3

The actual problem is in some machine learning application, and the data gets a little complex. So here's an MWE that captures the essence of the problem:

I have two arrays made as follows:

L = np.arange(12).reshape(4,3)
M = np.arange(12).reshape(6,2)

Now, I want to find the rows R in L, such that there exists some row in M that is made up of all the elements in R except the last one.

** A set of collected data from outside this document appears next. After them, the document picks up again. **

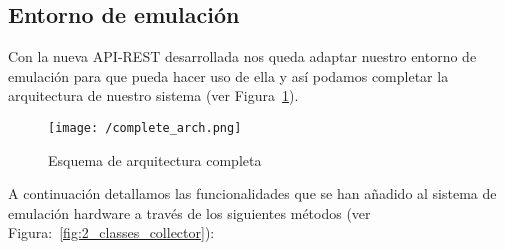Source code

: \subsection{Entorno de emulación}

Con la nueva \acs{API}-\acs{REST} desarrollada nos queda adaptar nuestro entorno de emulación para que pueda hacer uso de ella y así podamos completar la arquitectura de nuestro sistema (ver Figura~\ref{fig:complete_architecture}). 

\begin{figure}[!h]
\centering
\texttt{[image: /complete\_arch.png]}
\caption{Esquema de arquitectura completa}
\label{fig:complete_architecture}
\end{figure}

A continuación detallamos las funcionalidades que se han añadido al sistema de emulación hardware a través de los siguientes métodos (ver Figura:~\ref{fig:2_classes_collector}):

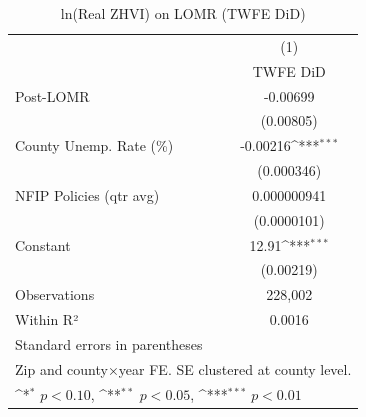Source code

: \begin{table}[htbp]\centering
\def\sym#1{\ifmmode^{#1}\else\(^{#1}\)\fi}
\caption{ln(Real ZHVI) on LOMR (TWFE DiD)}
\label{tab:twfe}
\begin{tabular}{l*{1}{c}}
\hline\hline
                    &\multicolumn{1}{c}{(1)}\\
                    &\multicolumn{1}{c}{TWFE DiD}\\
\hline
Post-LOMR           &    -0.00699         \\
                    &   (0.00805)         \\
[0.3em]
County Unemp. Rate (\%)&    -0.00216\sym{***}\\
                    &  (0.000346)         \\
[0.3em]
NFIP Policies (qtr avg)& 0.000000941         \\
                    & (0.0000101)         \\
[0.3em]
Constant            &       12.91\sym{***}\\
                    &   (0.00219)         \\
\hline
Observations        &     228,002         \\
Within R²           &      0.0016         \\
\hline\hline
\multicolumn{2}{l}{\footnotesize Standard errors in parentheses}\\
\multicolumn{2}{l}{\footnotesize Zip and county×year FE. SE clustered at county level.}\\
\multicolumn{2}{l}{\footnotesize \sym{*} \(p<0.10\), \sym{**} \(p<0.05\), \sym{***} \(p<0.01\)}\\
\end{tabular}
\end{table}
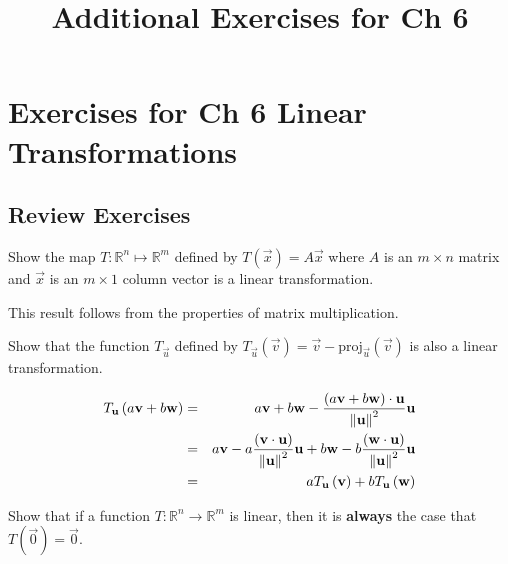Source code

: \documentclass{ximera}
\title{Additional Exercises for Ch 6} \license{CC BY-NC-SA 4.0}
\begin{document}
\begin{abstract}
\end{abstract}
\maketitle

\section*{Exercises for Ch 6 Linear Transformations}

\subsection*{Review Exercises}

\begin{problem}\label{prb:6.1} Show the map $T:\mathbb{R}^{n}\mapsto \mathbb{R}^{m}$ defined by
$T\left( \vec{x} \right) =A\vec{x}$ where $A$ is an $m\times n$ matrix
and $\vec{x}$ is an $m\times 1$ column vector is a linear transformation.
\begin{hint}
This result follows from the properties of matrix multiplication.
\end{hint}
\end{problem}

\begin{problem}\label{prb:6.2} Show that the function $T_{\vec{u}}$ defined by $T_{\vec{u}}
\left( \vec{v}\right) = \vec{v}-\mbox{proj}_{\vec{u}}\left(
\vec{v}\right) $ is also a linear transformation.
\begin{hint}
\begin{eqnarray*}
T_{\mathbf{u}}\left( a\mathbf{v}+b\mathbf{w}\right) &=&a\mathbf{v}+b\mathbf{w}-\frac{\left( a\mathbf{v}+b\mathbf{w}\right)\cdot \mathbf{u} }{\left\lVert \mathbf{u}
\right\rVert ^{2}}\mathbf{u} \\
&=&a\mathbf{v}-a\frac{\left( \mathbf{v}\cdot \mathbf{u}\right) }{\left\lVert \mathbf{u} \right\rVert ^{2}}\mathbf{u}+b\mathbf{w}-b\frac{\left( \mathbf{w}\cdot \mathbf{u}
\right) }{\left\lVert \mathbf{u}\right\rVert ^{2}}\mathbf{u} \\
&=&aT_{\mathbf{u}}\left( \mathbf{v}\right) +bT_{\mathbf{u}}\left( \mathbf{w}
\right)
\end{eqnarray*}
\end{hint}
\end{problem}

\begin{problem}\label{prb:6.4} Show that if a function $T:\mathbb{R}^{n}\rightarrow \mathbb{R}^{m}$
is linear, then it is \textbf{always }the case that $T\left(\vec{0}\right) = \vec{0}$.
\end{problem}
\end{document}
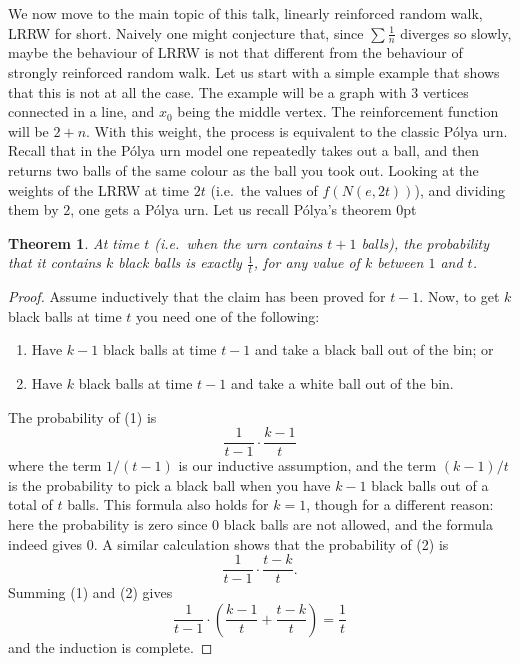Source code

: \documentclass{emsprocart}
\theoremstyle{plain}
\newtheorem{thm}{Theorem}
\begin{document}
We now move to the main topic of this talk, linearly reinforced random
walk, LRRW for short. Naively one might conjecture that, since $\sum\frac{1}{n}$
diverges so slowly, maybe the behaviour of LRRW is not that different
from the behaviour of strongly reinforced random walk. Let us start
with a simple example that shows that this is not at all the case.
The example will be a graph with $3$ vertices connected in a line,
and $x_{0}$ being the middle vertex. The reinforcement function will
be $2+n$. With this weight, the process is equivalent to the classic
P\'olya urn. Recall that in the P\'olya urn model one repeatedly
takes out a ball, and then returns two balls of the same colour as
the ball you took out. Looking at the weights of the LRRW at time
$2t$ (i.e.\ the values of $f(N(e,2t))$), and dividing them by $2$,
one gets a P\'olya urn. Let us recall P\'olya's theorem \cite{P30}\newdimen\wide
\newdimen\high
\wide=10.4cm
\high=2.2cm
 0pt \hsize 0pt \hsize 0pt \hsize 0pt \hsize 0pt \hsize 0pt \wide 0pt \wide 0pt \hsize
{}
\begin{thm}
\label{thm:polya}At time $t$ (i.e.\ when the urn contains $t+1$
balls), the probability that it contains $k$ black balls is exactly
$\frac{1}{t}$, for any value of $k$ between $1$ and $t$.\end{thm}
\begin{proof}
Assume inductively that the claim has been proved for $t-1$. Now,
to get $k$ black balls at time $t$ you need one of the following:
\begin{enumerate}
\item Have $k-1$ black balls at time $t-1$ and take a black ball out of
the bin; or
\item Have $k$ black balls at time $t-1$ and take a white ball out of
the bin.
\end{enumerate}
The probability of (1) is 
\[
\frac{1}{t-1}\cdot\frac{k-1}{t}
\]
where the term $1/(t-1)$ is our inductive assumption, and the term
$(k-1)/t$ is the probability to pick a black ball when you have $k-1$
black balls out of a total of $t$ balls. This formula also holds
for $k=1$, though for a different reason: here the probability is
zero since $0$ black balls are not allowed, and the formula indeed
gives $0$. A similar calculation shows that the probability of (2)
is 
\[
\frac{1}{t-1}\cdot\frac{t-k}{t}.
\]
Summing (1) and (2) gives
\[
\frac{1}{t-1}\cdot\left(\frac{k-1}{t}+\frac{t-k}{t}\right)=\frac{1}{t}
\]
and the induction is complete.
\end{proof}
\end{document}
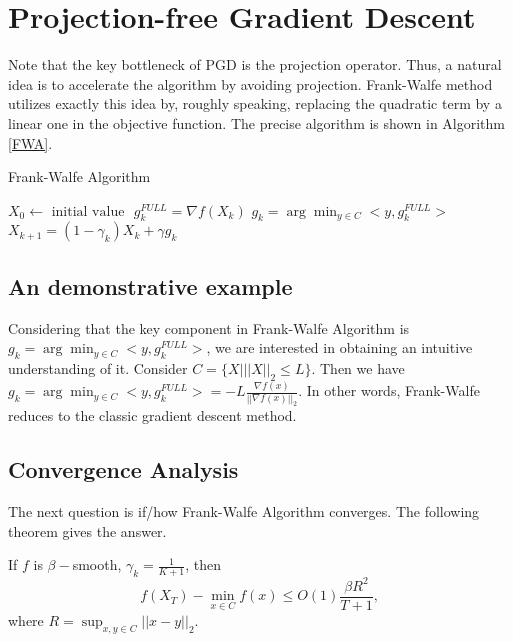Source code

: \documentclass[12pt]{report}
\begin{document}
\section{Projection-free Gradient Descent}
Note that the key bottleneck of PGD is the projection operator. Thus, a natural idea is to accelerate the algorithm by avoiding projection. Frank-Walfe method utilizes exactly this idea by, roughly speaking, replacing the quadratic term by a linear one in the objective function. The precise algorithm is shown in Algorithm \ref{FWA}.
\begin{algorithm}
	\caption{Frank-Walfe Algorithm}\label{FWA}
	\begin{algorithmic}
		\State $X_0 \gets \textrm{ initial value }$
			\State $g_k^{FULL} = \nabla f(X_k)$
			\State $ g_k = \arg\min_{y\in C}<y,g_k^{FULL} > $ 
			\State $ X_{k+1} = (1-\gamma_k)X_k + \gamma g_k$ 
		\EndFor
	\end{algorithmic}
\end{algorithm}

\subsection{An demonstrative example}
Considering that the key component in Frank-Walfe Algorithm is $ g_k = \arg\min_{y\in C}<y,g_k^{FULL} > $, we are interested in obtaining an intuitive understanding of it. Consider $C = \{ X | ||X||_2 \leq L \}$. Then we have 
$ g_k = \arg\min_{y\in C}<y,g_k^{FULL} >  = - L \frac{\nabla f(x)}{|| \nabla f(x)||_2 }$. In other words, Frank-Walfe reduces to the classic gradient descent method.

\subsection{Convergence Analysis}
The next question is if/how Frank-Walfe Algorithm converges. The following theorem gives the answer.\\
\begin{theorem}
	\label{FWA_Converge}
	If $f$ is $\beta-$smooth, $\gamma_k = \frac{1}{K+1}$, then
\begin{equation}
	f(X_T) - \min_{x\in C}f(x) \leq O(1) \frac{\beta R^2}{T+1},
\end{equation}	
where $R = \sup_{x,y \in C} ||x-y ||_2$.	
\end{theorem}
\end{document}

From the above example code, L and M look like this:

array([[ 0,  1,  2],  # L
       [ 3,  4,  5],
       [ 6,  7,  8],
       [ 9, 10, 11]])

array([[ 0,  1],  # M
       [ 2,  3],
       [ 4,  5],
       [ 6,  7],
       [ 8,  9],
       [10, 11]])

I would like from these, the marked rows in L, as a numpy array:

array([[ 0,  1,  2],
       [ 6,  7,  8]])

If I were representing L and M as python lists, I would have done this:

L = [[0, 1, 2], [3, 4, 5], [6, 7, 8], [9, 10, 11]]
M = [[0, 1], [2, 3], [4, 5], [6, 7], [8, 9], [10, 11]]
answer = [R for R in L if R[:-1] in M]

Now, I know that I can use a similar list comprehension in numpy and cast the result into an array, numpy being as awesome as it is, probably has a more elegant way to do this that I don't know about.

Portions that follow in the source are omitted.